PROBLEM STATEMENT:
Look for the line containing "common properties of these effects." in the records below. Then output it and all the lines that follow, exactly and without any others.
● ● ● ● ●
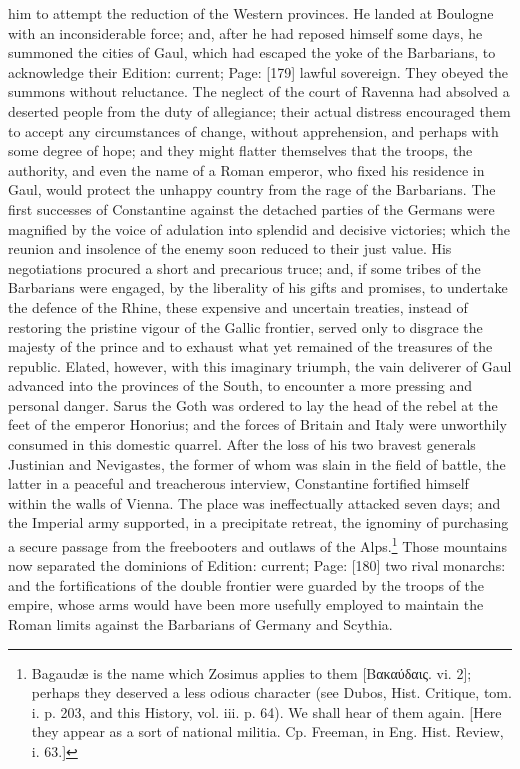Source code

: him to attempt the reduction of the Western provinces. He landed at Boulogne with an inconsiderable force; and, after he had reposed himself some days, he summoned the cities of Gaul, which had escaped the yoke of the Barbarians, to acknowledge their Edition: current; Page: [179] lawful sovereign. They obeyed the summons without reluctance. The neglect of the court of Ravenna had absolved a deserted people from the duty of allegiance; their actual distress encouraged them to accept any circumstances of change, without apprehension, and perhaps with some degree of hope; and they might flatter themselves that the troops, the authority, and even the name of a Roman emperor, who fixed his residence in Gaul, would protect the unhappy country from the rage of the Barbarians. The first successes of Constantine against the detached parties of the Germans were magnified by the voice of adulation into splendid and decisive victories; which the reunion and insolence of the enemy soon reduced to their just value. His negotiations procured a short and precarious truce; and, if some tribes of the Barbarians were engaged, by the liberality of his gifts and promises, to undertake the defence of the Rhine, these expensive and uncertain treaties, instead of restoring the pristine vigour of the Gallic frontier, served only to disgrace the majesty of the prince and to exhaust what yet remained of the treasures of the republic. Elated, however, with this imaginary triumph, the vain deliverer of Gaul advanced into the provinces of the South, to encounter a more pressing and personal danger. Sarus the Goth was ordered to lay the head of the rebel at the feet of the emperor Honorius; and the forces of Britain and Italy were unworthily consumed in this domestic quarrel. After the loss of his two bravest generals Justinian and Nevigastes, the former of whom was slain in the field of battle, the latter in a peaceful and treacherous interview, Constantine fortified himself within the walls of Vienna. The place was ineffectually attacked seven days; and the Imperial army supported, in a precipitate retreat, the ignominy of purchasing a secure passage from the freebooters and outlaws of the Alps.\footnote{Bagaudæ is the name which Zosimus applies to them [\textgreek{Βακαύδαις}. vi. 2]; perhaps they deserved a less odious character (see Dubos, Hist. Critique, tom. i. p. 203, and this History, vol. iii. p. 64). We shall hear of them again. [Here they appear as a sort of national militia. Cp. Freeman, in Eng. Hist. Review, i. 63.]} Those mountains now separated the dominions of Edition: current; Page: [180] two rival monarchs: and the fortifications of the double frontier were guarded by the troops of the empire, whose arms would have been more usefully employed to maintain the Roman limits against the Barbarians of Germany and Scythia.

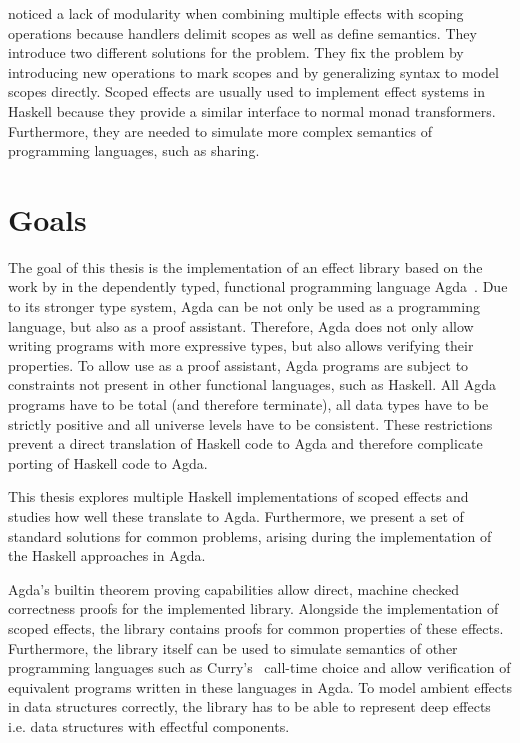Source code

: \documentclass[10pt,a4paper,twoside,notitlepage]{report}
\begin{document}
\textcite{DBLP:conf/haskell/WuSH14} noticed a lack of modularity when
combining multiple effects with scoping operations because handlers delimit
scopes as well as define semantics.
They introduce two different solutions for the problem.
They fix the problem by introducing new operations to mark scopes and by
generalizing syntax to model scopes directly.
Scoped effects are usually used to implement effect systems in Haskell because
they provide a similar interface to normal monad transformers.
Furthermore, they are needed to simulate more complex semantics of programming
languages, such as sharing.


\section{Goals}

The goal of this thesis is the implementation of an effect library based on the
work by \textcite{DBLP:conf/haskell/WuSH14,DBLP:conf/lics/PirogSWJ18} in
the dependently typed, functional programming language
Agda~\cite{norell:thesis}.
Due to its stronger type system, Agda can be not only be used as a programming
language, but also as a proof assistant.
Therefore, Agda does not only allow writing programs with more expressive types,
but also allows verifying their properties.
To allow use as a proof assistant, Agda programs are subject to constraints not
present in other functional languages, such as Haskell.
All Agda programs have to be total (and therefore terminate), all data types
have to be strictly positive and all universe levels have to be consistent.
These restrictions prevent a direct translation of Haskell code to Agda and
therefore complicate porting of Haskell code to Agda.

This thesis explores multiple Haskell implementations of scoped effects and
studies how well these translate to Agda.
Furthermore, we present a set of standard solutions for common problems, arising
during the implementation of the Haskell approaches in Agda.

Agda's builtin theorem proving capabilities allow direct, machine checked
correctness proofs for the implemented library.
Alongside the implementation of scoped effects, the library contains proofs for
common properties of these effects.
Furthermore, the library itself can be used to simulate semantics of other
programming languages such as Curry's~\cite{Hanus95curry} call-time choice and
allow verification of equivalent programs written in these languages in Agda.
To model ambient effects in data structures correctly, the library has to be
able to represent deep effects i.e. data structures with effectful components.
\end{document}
● ● ● ● ●
SOLUTION FOR THIS PROBLEM:
common properties of these effects.
Furthermore, the library itself can be used to simulate semantics of other
programming languages such as Curry's~\cite{Hanus95curry} call-time choice and
allow verification of equivalent programs written in these languages in Agda.
To model ambient effects in data structures correctly, the library has to be
able to represent deep effects i.e. data structures with effectful components.
\end{document}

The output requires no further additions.